Tuesday, August 9, 2011

Starting again

Months have past since my last post. Here's what happened:

For almost a year I was deeply invested in marketing activities for the books that I had published. I used an author services group to improve my outreach. This effort was costly in time, personal effort and money. The events in Santa Fe and Albuquerque seemed so promising. I embraced each opportunity with enthusiasm, but every event was a disappointment with minimal attendance. The few books I sold didn't begin to cover my expenses of driving to the venue and my meal. Undaunted, I decided to try another approach focussing on the parallels between my writing and current events in Arab countries. No one came for the conversation series. This was the final blow.

I became discouraged to the point that I decided not to write anymore. During these months of my absence, I put away all of my writing materials: books, research and magazines. I waited to see what, if anything would happen.

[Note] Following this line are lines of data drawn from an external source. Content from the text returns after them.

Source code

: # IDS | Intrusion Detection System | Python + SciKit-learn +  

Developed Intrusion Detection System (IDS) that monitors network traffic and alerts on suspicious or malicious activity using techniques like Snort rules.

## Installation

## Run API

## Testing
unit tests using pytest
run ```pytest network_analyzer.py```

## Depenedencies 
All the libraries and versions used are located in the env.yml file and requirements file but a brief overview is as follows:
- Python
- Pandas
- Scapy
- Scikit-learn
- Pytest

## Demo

Much to my surprise, people began complimenting me on my writing and asking about future books. I even sold a couple books. Then, someone familiar with my current writing project told me how anxious she was to get the book because she felt that it was needed. No one knows how much all of these reinforcing and supportive comments have meant to me. It was enough to prick my interest in writing again.

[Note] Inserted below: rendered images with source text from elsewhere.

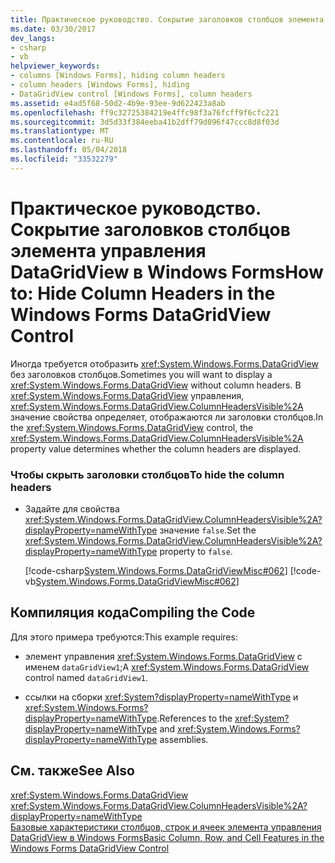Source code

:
```yaml
---
title: Практическое руководство. Сокрытие заголовков столбцов элемента управления DataGridView в Windows Forms
ms.date: 03/30/2017
dev_langs:
- csharp
- vb
helpviewer_keywords:
- columns [Windows Forms], hiding column headers
- column headers [Windows Forms], hiding
- DataGridView control [Windows Forms], column headers
ms.assetid: e4ad5f68-50d2-4b9e-93ee-9d622423a8ab
ms.openlocfilehash: ff9c32725384219e4ffc98f3a76fcff9f6cfc221
ms.sourcegitcommit: 3d5d33f384eeba41b2dff79d096f47ccc8d8f03d
ms.translationtype: MT
ms.contentlocale: ru-RU
ms.lasthandoff: 05/04/2018
ms.locfileid: "33532279"
---
```

# <a name="how-to-hide-column-headers-in-the-windows-forms-datagridview-control"></a><span data-ttu-id="dfbc2-102">Практическое руководство. Сокрытие заголовков столбцов элемента управления DataGridView в Windows Forms</span><span class="sxs-lookup"><span data-stu-id="dfbc2-102">How to: Hide Column Headers in the Windows Forms DataGridView Control</span></span>
<span data-ttu-id="dfbc2-103">Иногда требуется отобразить <xref:System.Windows.Forms.DataGridView> без заголовков столбцов.</span><span class="sxs-lookup"><span data-stu-id="dfbc2-103">Sometimes you will want to display a <xref:System.Windows.Forms.DataGridView> without column headers.</span></span> <span data-ttu-id="dfbc2-104">В <xref:System.Windows.Forms.DataGridView> управления, <xref:System.Windows.Forms.DataGridView.ColumnHeadersVisible%2A> значение свойства определяет, отображаются ли заголовки столбцов.</span><span class="sxs-lookup"><span data-stu-id="dfbc2-104">In the <xref:System.Windows.Forms.DataGridView> control, the <xref:System.Windows.Forms.DataGridView.ColumnHeadersVisible%2A> property value determines whether the column headers are displayed.</span></span>  
  
### <a name="to-hide-the-column-headers"></a><span data-ttu-id="dfbc2-105">Чтобы скрыть заголовки столбцов</span><span class="sxs-lookup"><span data-stu-id="dfbc2-105">To hide the column headers</span></span>  
  
-   <span data-ttu-id="dfbc2-106">Задайте для свойства <xref:System.Windows.Forms.DataGridView.ColumnHeadersVisible%2A?displayProperty=nameWithType> значение `false`.</span><span class="sxs-lookup"><span data-stu-id="dfbc2-106">Set the <xref:System.Windows.Forms.DataGridView.ColumnHeadersVisible%2A?displayProperty=nameWithType> property to `false`.</span></span>  
  
     [!code-csharp[System.Windows.Forms.DataGridViewMisc#062](../../../../samples/snippets/csharp/VS_Snippets_Winforms/System.Windows.Forms.DataGridViewMisc/CS/datagridviewmisc.cs#062)]
     [!code-vb[System.Windows.Forms.DataGridViewMisc#062](../../../../samples/snippets/visualbasic/VS_Snippets_Winforms/System.Windows.Forms.DataGridViewMisc/VB/datagridviewmisc.vb#062)]  
  
## <a name="compiling-the-code"></a><span data-ttu-id="dfbc2-107">Компиляция кода</span><span class="sxs-lookup"><span data-stu-id="dfbc2-107">Compiling the Code</span></span>  
 <span data-ttu-id="dfbc2-108">Для этого примера требуются:</span><span class="sxs-lookup"><span data-stu-id="dfbc2-108">This example requires:</span></span>  
  
-   <span data-ttu-id="dfbc2-109">элемент управления <xref:System.Windows.Forms.DataGridView> с именем `dataGridView1`;</span><span class="sxs-lookup"><span data-stu-id="dfbc2-109">A <xref:System.Windows.Forms.DataGridView> control named `dataGridView1`.</span></span>  
  
-   <span data-ttu-id="dfbc2-110">ссылки на сборки <xref:System?displayProperty=nameWithType> и <xref:System.Windows.Forms?displayProperty=nameWithType>.</span><span class="sxs-lookup"><span data-stu-id="dfbc2-110">References to the <xref:System?displayProperty=nameWithType> and <xref:System.Windows.Forms?displayProperty=nameWithType> assemblies.</span></span>  
  
## <a name="see-also"></a><span data-ttu-id="dfbc2-111">См. также</span><span class="sxs-lookup"><span data-stu-id="dfbc2-111">See Also</span></span>  
 <xref:System.Windows.Forms.DataGridView>  
 <xref:System.Windows.Forms.DataGridView.ColumnHeadersVisible%2A?displayProperty=nameWithType>  
 [<span data-ttu-id="dfbc2-112">Базовые характеристики столбцов, строк и ячеек элемента управления DataGridView в Windows Forms</span><span class="sxs-lookup"><span data-stu-id="dfbc2-112">Basic Column, Row, and Cell Features in the Windows Forms DataGridView Control</span></span>](../../../../docs/framework/winforms/controls/basic-column-row-and-cell-features-wf-datagridview-control.md)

A couple days ago, I saw the completed book for my current project in my dreams. It came to me without any other dream storyline---just the sight of the completed book.

It's time to start again with new insights and new energy for research. Perhpas I'll post a story from my project in this blog to learn your reaction.

Stay tuned.

Tuesday, April 5, 2011

It's spring! One way to tell that spring about to arrive is the sight of hot air balloons in the distance as I walk our dogs in the morning. The bulbs have made it through another winter season. At the sight of flowering shrubs and trees, I feel the sides of my mouth curve upward.

This season holds a promise of new beginnings and I feel myself stretching in new directions. I've just finished reading The Meaning of Mary Magdalene by Cynthia Bourgeault. Her work prompts a lot of questions and the main one is, What if the early church authorities got it wrong? What if there's a different way of understanding the lives of Mary and Jesus? Bourgeault supports her ideas with research and biblical quotations. There were so many Mary's that some of them may have been the same person. Why is Mary Magdalene is such a confusing person in the way she is protrayed in the Gospels? Maybe the writers didn't want her to have the close relationship with Jesus and maybe they wanted to mute her leadership role with the apostles.

New beginnings. It will take me some time to figure out how this book will affect my life and my belief system. At the moment, I just want to cheer for Mary Magdalene and enjoy spring.

Wednesday, March 16, 2011

Amazing Connection

Hello again. Spring is just beginning with crocuses in full bloom near the pond. Buds on the trees are getting fuller and in several more weeks there will be blossoms like those in this photo of our flowering crabapple tree a year or so ago.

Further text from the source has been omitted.